Early in January I wrote about self-esteem. I stated, “My most common question is to ask a student if she thinks she is a good person and I let her ponder that awhile. It’s often quite a struggle for a young person to  answer that for an adult and may take some time to evolve, but that is the ultimate root of self-esteem. You have to believe in your worth.  In fact, worthless is a word regularly bandied about by those with a low self-image.”

Last week, the clothing chain Abercrombie and Fitch released a line of padded swimsuits for girls as young as eight years of age.  There has been a backlash  to this concept from some parents, of course, as the incessant marketing of  adult-oriented expectations to ever-younger children has become a siren call for sanity in the world of sales. There are plenty of demons to go around in this attack on childhood.

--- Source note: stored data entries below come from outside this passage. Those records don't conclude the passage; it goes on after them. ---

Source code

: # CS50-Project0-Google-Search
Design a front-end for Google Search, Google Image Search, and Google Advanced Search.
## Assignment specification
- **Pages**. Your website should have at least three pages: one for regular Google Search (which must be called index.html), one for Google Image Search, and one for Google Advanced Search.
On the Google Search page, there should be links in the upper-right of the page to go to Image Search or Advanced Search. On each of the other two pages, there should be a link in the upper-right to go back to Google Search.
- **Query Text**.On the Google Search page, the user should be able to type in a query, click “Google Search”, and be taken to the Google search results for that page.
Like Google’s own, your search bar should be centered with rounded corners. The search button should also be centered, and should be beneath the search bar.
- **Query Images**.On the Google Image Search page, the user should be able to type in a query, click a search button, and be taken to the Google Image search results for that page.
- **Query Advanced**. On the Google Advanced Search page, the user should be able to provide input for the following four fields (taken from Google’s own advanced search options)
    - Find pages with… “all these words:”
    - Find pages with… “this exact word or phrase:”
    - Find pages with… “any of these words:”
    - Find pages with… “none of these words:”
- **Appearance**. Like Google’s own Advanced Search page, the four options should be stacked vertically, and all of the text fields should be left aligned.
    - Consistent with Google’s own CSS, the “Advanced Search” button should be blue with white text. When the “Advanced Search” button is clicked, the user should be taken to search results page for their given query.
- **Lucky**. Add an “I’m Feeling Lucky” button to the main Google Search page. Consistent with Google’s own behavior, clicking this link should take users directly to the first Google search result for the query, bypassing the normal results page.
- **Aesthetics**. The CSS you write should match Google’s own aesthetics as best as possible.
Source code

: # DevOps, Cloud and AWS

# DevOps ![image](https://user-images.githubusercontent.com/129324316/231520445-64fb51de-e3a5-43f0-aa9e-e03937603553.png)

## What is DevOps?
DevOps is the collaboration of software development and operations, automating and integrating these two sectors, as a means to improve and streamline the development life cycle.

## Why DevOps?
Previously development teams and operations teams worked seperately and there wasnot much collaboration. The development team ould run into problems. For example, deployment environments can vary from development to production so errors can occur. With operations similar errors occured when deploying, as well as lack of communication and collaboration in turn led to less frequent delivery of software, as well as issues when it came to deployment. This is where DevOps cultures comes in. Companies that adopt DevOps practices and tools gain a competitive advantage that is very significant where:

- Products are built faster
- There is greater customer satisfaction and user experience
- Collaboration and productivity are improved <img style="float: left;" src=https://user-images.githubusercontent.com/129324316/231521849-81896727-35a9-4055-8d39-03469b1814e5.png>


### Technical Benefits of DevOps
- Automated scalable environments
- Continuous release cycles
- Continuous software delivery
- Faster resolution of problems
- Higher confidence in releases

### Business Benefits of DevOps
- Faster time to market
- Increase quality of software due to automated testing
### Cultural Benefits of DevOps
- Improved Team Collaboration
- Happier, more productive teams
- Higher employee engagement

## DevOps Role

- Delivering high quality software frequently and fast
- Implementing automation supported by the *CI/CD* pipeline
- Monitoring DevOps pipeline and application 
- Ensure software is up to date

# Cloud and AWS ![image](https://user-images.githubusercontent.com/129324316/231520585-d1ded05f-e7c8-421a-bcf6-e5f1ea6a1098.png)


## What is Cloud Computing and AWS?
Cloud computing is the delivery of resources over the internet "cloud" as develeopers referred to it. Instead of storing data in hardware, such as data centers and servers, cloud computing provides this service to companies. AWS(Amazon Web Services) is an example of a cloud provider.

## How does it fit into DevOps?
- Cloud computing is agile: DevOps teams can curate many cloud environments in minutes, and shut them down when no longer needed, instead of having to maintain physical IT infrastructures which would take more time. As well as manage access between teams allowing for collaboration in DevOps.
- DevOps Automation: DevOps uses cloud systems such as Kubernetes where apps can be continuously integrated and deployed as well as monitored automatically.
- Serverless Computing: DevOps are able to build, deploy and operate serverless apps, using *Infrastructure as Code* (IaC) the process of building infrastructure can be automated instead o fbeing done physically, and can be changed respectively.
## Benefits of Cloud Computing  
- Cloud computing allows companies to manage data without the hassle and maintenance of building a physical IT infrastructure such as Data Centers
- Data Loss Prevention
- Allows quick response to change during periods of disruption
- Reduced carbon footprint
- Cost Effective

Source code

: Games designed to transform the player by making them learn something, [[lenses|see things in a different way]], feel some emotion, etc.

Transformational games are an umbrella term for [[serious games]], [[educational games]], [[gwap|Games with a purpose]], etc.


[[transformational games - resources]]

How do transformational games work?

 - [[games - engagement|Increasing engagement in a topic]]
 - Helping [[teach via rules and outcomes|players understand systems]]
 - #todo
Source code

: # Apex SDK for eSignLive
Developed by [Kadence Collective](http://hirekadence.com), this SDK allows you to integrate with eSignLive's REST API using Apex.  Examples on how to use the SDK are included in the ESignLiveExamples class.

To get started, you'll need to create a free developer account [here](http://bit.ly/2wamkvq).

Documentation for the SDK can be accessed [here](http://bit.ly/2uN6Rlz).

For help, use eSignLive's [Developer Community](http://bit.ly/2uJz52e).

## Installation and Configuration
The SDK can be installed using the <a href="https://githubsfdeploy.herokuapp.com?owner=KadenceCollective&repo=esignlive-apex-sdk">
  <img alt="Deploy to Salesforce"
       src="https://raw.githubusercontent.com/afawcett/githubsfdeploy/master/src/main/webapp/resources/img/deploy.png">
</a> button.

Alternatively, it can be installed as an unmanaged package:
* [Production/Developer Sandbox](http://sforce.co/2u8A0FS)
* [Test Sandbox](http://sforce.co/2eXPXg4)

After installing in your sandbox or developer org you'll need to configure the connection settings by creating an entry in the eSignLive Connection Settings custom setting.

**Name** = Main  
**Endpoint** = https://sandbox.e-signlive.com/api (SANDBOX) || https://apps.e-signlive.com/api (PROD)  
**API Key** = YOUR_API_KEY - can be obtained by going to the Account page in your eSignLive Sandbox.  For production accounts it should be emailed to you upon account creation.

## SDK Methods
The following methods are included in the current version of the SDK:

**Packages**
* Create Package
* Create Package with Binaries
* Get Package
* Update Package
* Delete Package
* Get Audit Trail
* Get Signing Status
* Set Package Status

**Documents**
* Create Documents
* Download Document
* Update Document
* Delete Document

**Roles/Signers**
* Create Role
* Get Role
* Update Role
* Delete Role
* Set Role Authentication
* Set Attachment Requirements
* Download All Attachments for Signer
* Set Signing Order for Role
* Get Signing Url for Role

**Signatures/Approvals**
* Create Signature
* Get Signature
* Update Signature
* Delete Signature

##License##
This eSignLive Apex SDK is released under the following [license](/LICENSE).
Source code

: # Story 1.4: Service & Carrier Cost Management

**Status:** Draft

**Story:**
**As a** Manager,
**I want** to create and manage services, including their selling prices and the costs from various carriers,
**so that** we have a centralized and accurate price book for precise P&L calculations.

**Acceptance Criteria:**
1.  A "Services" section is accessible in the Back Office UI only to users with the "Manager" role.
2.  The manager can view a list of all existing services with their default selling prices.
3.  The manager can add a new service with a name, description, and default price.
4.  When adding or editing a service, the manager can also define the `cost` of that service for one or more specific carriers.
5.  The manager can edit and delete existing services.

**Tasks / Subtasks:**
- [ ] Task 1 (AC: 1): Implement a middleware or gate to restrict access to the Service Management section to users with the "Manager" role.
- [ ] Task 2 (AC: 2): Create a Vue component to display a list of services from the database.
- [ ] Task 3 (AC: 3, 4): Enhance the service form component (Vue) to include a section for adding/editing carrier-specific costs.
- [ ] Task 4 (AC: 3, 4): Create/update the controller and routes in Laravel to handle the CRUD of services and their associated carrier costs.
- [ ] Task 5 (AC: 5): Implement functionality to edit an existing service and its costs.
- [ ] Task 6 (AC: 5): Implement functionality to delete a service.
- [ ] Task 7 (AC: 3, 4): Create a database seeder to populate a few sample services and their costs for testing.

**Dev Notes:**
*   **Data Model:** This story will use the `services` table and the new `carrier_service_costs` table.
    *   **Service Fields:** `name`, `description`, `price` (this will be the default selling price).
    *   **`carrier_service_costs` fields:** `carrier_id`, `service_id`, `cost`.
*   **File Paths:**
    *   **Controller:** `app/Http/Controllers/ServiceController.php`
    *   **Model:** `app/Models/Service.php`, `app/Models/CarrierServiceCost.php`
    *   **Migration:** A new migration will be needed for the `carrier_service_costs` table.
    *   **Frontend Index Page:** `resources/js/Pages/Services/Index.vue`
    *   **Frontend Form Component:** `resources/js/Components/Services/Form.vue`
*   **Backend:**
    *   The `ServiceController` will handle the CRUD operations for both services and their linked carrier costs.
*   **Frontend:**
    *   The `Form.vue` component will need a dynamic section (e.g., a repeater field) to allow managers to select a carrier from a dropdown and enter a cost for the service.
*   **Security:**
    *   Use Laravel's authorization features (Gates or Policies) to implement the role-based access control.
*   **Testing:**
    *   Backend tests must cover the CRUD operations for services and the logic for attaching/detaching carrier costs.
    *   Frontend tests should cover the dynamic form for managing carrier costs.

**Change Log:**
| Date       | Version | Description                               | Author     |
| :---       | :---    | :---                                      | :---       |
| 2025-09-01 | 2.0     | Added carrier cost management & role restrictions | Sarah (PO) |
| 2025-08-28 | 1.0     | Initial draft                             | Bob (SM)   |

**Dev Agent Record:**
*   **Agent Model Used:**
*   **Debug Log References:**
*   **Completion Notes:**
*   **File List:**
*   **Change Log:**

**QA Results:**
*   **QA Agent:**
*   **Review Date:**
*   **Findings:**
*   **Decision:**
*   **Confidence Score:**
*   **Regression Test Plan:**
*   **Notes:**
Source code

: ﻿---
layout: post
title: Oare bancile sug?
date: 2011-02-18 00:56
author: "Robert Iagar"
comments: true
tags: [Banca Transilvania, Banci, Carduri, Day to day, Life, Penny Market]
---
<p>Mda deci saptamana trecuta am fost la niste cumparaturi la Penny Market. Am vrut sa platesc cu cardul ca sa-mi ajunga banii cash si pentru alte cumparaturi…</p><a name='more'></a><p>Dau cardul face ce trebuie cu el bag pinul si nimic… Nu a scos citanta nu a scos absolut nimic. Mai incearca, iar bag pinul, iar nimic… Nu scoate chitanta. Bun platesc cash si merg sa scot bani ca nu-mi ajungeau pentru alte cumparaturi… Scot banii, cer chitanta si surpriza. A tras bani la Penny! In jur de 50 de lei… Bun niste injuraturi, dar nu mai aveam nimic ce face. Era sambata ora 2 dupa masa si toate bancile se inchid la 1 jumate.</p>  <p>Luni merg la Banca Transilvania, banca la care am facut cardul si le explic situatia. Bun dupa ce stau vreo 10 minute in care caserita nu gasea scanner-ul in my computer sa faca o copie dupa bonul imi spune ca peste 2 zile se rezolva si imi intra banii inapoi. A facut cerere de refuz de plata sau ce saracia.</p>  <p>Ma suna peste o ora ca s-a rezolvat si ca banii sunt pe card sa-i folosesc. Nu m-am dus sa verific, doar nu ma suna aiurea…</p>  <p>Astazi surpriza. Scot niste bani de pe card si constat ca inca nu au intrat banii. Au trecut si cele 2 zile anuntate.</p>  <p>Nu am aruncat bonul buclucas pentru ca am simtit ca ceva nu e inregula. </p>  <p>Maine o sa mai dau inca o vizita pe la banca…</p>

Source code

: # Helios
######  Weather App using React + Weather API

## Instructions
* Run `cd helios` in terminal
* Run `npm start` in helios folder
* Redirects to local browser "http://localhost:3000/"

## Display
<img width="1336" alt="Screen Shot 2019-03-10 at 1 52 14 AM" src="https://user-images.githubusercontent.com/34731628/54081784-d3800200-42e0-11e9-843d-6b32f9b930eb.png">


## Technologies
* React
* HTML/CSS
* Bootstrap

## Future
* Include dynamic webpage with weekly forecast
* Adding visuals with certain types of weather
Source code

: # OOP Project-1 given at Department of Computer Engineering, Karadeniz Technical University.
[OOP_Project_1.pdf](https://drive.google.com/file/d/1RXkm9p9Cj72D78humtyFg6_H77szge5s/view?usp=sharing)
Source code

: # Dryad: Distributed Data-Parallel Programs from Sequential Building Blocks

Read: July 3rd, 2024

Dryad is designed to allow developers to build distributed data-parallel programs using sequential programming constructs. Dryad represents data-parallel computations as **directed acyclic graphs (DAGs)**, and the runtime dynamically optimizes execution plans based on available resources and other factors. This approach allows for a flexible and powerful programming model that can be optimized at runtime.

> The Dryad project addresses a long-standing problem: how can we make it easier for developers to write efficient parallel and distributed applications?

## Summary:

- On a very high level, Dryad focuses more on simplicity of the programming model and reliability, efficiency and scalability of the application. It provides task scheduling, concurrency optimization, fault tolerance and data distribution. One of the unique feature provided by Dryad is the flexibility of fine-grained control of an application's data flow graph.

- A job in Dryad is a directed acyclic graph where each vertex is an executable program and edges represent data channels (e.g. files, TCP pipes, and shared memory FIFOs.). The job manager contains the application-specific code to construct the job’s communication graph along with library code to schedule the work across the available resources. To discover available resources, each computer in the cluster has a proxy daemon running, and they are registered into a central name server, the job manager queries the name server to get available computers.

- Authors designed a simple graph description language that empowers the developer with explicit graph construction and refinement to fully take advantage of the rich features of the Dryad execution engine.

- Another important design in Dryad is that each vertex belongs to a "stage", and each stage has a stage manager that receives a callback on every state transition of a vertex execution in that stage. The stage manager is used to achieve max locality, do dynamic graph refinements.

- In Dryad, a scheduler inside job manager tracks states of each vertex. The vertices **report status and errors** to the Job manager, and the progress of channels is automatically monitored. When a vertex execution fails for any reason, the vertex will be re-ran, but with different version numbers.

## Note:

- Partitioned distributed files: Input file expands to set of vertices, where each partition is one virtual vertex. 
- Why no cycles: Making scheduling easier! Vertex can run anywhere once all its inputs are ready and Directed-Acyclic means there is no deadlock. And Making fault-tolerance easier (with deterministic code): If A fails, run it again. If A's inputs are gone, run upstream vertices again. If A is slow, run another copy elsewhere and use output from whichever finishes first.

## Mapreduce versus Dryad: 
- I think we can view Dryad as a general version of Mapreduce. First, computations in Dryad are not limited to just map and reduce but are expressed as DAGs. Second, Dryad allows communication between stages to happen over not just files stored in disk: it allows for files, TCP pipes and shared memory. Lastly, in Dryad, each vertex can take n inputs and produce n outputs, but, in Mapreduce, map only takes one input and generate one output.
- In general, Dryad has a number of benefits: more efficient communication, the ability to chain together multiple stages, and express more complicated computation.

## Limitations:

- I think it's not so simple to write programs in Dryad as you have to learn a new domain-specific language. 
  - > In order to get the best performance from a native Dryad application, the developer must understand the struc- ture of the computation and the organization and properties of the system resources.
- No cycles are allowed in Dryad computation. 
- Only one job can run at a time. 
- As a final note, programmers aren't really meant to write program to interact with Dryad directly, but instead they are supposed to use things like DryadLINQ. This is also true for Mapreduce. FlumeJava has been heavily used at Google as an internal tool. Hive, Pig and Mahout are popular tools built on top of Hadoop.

The movie industry constantly promotes youthful promiscuity and the “need” for attachment and being attractive to the opposite sex.

Sexuality on television and in music videos floods the minds of our children with body images, morality  and clothing styles that are anything but child-like.  Marketing executives have come to the realization that there is a huge amount of discretionary spending  power in young children and that sewing the seeds of early adulthood in youngsters is both easy to do and a powerful motivation to separate them from  their money.

The messages our children, and particularly our daughters, are constantly fed  are that they need to have perfect bodies, make-up and behaviours to recruit and  retain good boyfriends, generally portrayed as being lean, sporty, wealthy and,  of course, well dressed.

Without such attributes, and attraction powers, the  girls are simply not going to be happy, or in the terminology I used a few weeks  ago, worthy of a mate.

I think this challenge of social acceptability has existed for thousands of years as young people have gone through the “mating” phase of life by presenting themselves as a decent catch for the opposite sex.

What has changed in recent years is the movement of this social and mating pecking order from late high  school teens to early elementary children.  We have heaped a lot of social pressure on to younger children, resulting in higher and earlier  levels of eating disorders, social anxieties and teen depression.

I refer to the royal “we” in the comment above because as easy as it is to identify the outside demons in this shift of values, the reality is that we, as parents, are part of the problem. We have given our young children the freedom to choose and the economic buying power to make them targets. We have accepted ever-lowering standards of moral behaviour in television programming and given our children televisions or computers in their own room to watch whatever they  want.  We’ve given them devices to listen to, and 24-hour-a-day access  to, music that is often inappropriate and clearly influential.  In other words, we’ve put them into an adult world, then reeled a bit when they have taken to it like fish to water.

Children are not adults, either physically or emotionally.  If we thrust them into an adult world, they will feel unworthy and their  inability to live up to the adult standards around them will likely create  significant stress in the short run and self-esteem issues for a lot longer.

Parents need to coalesce around the notion that a childhood is something worth maintaining until at least the entrance to high school.

I guarantee you that if a 100,000 parents of Grade 5 girls wrote  letters to Abercrombie and Fitch, saying they would permanently boycott their products if they didn’t pull these padded swimsuits from their offerings, you’d  see a lot more action out of the company than everyone simply reading a few  columns of indignation and then letting their kids go to the mall and buy  whatever they want while tweeting on their cell phones about the “cool” adult things they are doing.